決めゼリフ言います!!
「聞くが、、、君は確かな自信と根拠に基いて、その発言をしたのかね?
人と結婚するってことは、その人の将来に責任を持つってことなんだ。
もし闇雲に今の気持ちだけで言ったとすれば、
それは相手の人に失礼だよ。
さあ、君はどうやって梓を幸せにするか、君自身のプランを聞かせてもらおうじゃないか。」
梓の父さんはさっきの笑い顔はどこかに行き、
真剣な顔。食い入るように与える男を見る。
「僕は、、、
僕は18歳で、まだ大学の一回生です。
だから、一定の収入もない親のすねかじりです。
それに親父も死んでしまったし、これから母親の面倒も見なければいけません、、」
与える男は真正面から、父さんを見据える。
覚悟は決まっているようだ。
「まだ大学生のやつが何いっているんだ!という気持ちはよくわかりますが
僕は梓を幸せにするという自信があります。
だって、、、
だって、僕は与える男ですから!!」
「その決めゼリフ待ってたのよ!!かっこいー!」
そう言うと、梓は与える男の腕に抱きつく。
父さんの顔がぴくっと引きつる。
「与える男になって僕のすべてを梓に与えて僕は死ぬんです。
親父とも墓の前で約束しました。一生与える男でいることを、、
梓を幸せにできる根拠は、見ての通りありませんが
自信だけはあります!
どうか許していただけませんか?」
頭を下げる与える男。
それを見て、大きくうなずく父さん。
「うん、結婚云々に関してはともかく、君という人物はよくわかった。
今日会えてよかったよ。

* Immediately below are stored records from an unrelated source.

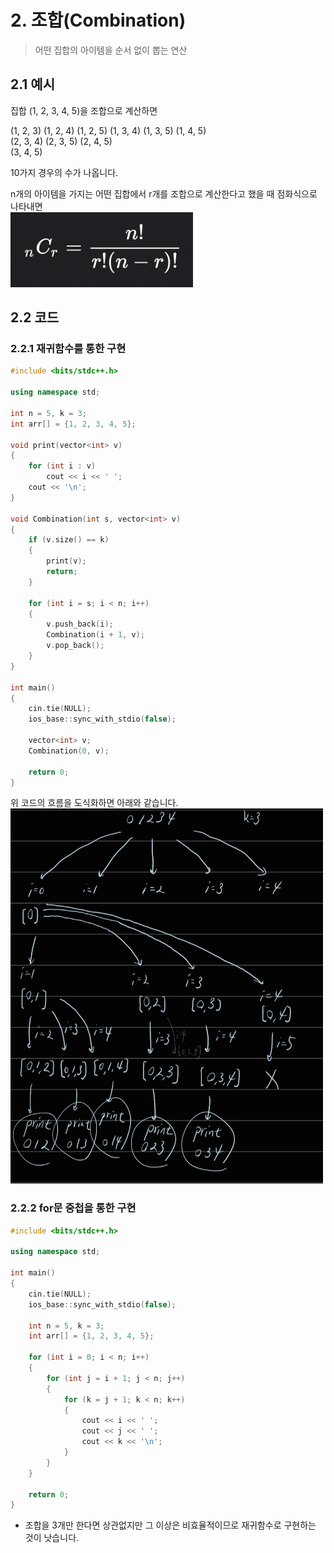 # 2. 조합(Combination)   
> 어떤 집합의 아이템을 순서 없이 뽑는 연산   
   
## 2.1 예시   
집합 (1, 2, 3, 4, 5)을 조합으로 계산하면   
   
(1, 2, 3) (1, 2, 4) (1, 2, 5) (1, 3, 4) (1, 3, 5) (1, 4, 5)   
(2, 3, 4) (2, 3, 5) (2, 4, 5)   
(3, 4, 5)   
   
10가지 경우의 수가 나옵니다.  

n개의 아이템을 가지는 어떤 집합에서 r개를 조합으로 계산한다고 했을 때 점화식으로 나타내면     
<img src="/Images/조합점화식.png" alt="조합점화식"></img><br/>

## 2.2 코드
### 2.2.1 재귀함수를 통한 구현
```c++
#include <bits/stdc++.h>

using namespace std;

int n = 5, k = 3;
int arr[] = {1, 2, 3, 4, 5};

void print(vector<int> v)
{
    for (int i : v)
        cout << i << ' ';
    cout << '\n';
}

void Combination(int s, vector<int> v)
{
    if (v.size() == k)
    {
        print(v);
        return;
    }

    for (int i = s; i < n; i++)
    {
        v.push_back(i);
        Combination(i + 1, v);
        v.pop_back();
    }
}

int main()
{
    cin.tie(NULL);
    ios_base::sync_with_stdio(false);

    vector<int> v;
    Combination(0, v);

    return 0;
}
```
위 코드의 흐름을 도식화하면 아래와 같습니다.   
<img src="/Images/재귀_조합.jpg" width="500px" height="600px" alt="재귀_조합"></img><br/>

### 2.2.2 for문 중첩을 통한 구현
```c++
#include <bits/stdc++.h>

using namespace std;

int main()
{
    cin.tie(NULL);
    ios_base::sync_with_stdio(false);

    int n = 5, k = 3;
    int arr[] = {1, 2, 3, 4, 5};

    for (int i = 0; i < n; i++)
    {
        for (int j = i + 1; j < n; j++)
        {
            for (k = j + 1; k < n; k++)
            {
                cout << i << ' ';
                cout << j << ' ';
                cout << k << '\n';
            }
        }
    }

    return 0;
}
```
- 조합을 3개만 한다면 상관없지만 그 이상은 비효율적이므로 재귀함수로 구현하는 것이 낫습니다.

安心して君たちを見守るとしよう。
でも、決して途中で投げ出すようなことはしてはならんぞ!」
「ありがとうございます!」
そう答える与える男の姿は、大人の男のものだ。
「キャーますますかっこいー!」
梓は与える男に抱きつく。ほっぺにキスまでする始末。
父さんの顔が、ぴくぴくひきつる。
「、、、あ、あのなあ、、あんまり娘のそういう姿は
男親は見たくはないもんだ、、、
頼むから、家では自粛してくれんかなあ?」
「す、すみません!!こ、こら!離れろ!」
あわてる与える男。梓を振り払おうとする。
「えーなんでー?私たちの仲良しぶりをこのくまさんに見せつけてやろうよー
すきすきすきー!父さんよりもっと好きー!」
なおもくっついてくる梓。
それを見た父さんはにわかに悲しそうな顔になる。
「く、くそー小さい時は、父さんと結婚するって言ってたのに!!
わーん!」
梓の父さんは泣きながら部屋を出て行ってしまった。
これはまずい、、、確実に恨みを持たれてしまった。
これからが心配だ、、、
くっついてくる梓を振り払いながらそう考える与える男だった。